===== Exercise data
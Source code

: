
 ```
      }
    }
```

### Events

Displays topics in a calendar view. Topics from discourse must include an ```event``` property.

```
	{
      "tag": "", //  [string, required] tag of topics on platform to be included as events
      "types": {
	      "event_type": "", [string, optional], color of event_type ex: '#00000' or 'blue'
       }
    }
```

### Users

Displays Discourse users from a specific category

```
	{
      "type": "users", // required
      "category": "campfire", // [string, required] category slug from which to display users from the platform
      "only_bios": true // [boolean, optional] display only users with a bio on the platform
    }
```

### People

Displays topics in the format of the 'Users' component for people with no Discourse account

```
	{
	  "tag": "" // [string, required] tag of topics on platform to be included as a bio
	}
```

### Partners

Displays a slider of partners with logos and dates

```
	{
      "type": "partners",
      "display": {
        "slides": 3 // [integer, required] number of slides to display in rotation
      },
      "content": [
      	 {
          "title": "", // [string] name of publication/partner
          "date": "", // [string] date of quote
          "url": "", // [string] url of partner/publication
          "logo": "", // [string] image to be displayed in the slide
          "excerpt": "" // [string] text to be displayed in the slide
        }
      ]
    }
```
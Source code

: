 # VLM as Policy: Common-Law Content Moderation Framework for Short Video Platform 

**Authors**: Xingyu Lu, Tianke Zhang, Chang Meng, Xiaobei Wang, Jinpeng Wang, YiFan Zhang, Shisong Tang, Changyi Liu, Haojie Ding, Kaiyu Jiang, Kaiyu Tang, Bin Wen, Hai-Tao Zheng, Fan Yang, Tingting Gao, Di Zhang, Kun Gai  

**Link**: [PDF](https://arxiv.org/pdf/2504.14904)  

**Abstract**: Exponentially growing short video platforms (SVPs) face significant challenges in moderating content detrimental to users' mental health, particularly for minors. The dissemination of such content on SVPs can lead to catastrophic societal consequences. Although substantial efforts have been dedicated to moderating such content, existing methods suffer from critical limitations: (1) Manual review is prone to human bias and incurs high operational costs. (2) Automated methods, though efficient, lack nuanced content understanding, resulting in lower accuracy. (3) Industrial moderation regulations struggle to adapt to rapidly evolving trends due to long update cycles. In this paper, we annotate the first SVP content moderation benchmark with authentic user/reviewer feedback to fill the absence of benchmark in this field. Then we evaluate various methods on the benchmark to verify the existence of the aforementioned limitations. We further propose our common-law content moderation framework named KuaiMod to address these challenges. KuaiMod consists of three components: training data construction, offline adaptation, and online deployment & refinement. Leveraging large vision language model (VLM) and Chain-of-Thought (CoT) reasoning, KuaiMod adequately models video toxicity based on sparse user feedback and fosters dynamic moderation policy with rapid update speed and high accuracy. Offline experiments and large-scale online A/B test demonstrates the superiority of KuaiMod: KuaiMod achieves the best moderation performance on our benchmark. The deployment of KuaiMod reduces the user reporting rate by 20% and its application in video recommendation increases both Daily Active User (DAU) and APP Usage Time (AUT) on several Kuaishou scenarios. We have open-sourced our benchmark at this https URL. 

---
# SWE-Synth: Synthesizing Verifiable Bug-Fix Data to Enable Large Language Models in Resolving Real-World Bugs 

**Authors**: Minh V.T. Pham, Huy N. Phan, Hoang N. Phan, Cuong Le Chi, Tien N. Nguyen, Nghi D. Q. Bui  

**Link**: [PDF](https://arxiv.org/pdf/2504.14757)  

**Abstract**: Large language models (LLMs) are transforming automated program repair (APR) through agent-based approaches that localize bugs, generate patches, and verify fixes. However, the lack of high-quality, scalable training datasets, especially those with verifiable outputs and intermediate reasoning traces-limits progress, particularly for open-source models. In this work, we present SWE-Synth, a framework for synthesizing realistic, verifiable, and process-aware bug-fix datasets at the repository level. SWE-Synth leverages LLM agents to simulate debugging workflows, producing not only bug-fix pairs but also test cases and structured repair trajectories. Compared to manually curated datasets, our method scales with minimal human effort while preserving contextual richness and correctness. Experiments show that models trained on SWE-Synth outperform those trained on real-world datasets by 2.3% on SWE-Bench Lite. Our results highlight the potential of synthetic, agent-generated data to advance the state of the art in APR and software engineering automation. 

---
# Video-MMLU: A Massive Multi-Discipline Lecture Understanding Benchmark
==========
→ Exercise objective
Provide every line from the material that contains the word "displayed".

→ Output for this task
          "logo": "", // [string] image to be displayed in the slide
          "excerpt": "" // [string] text to be displayed in the slide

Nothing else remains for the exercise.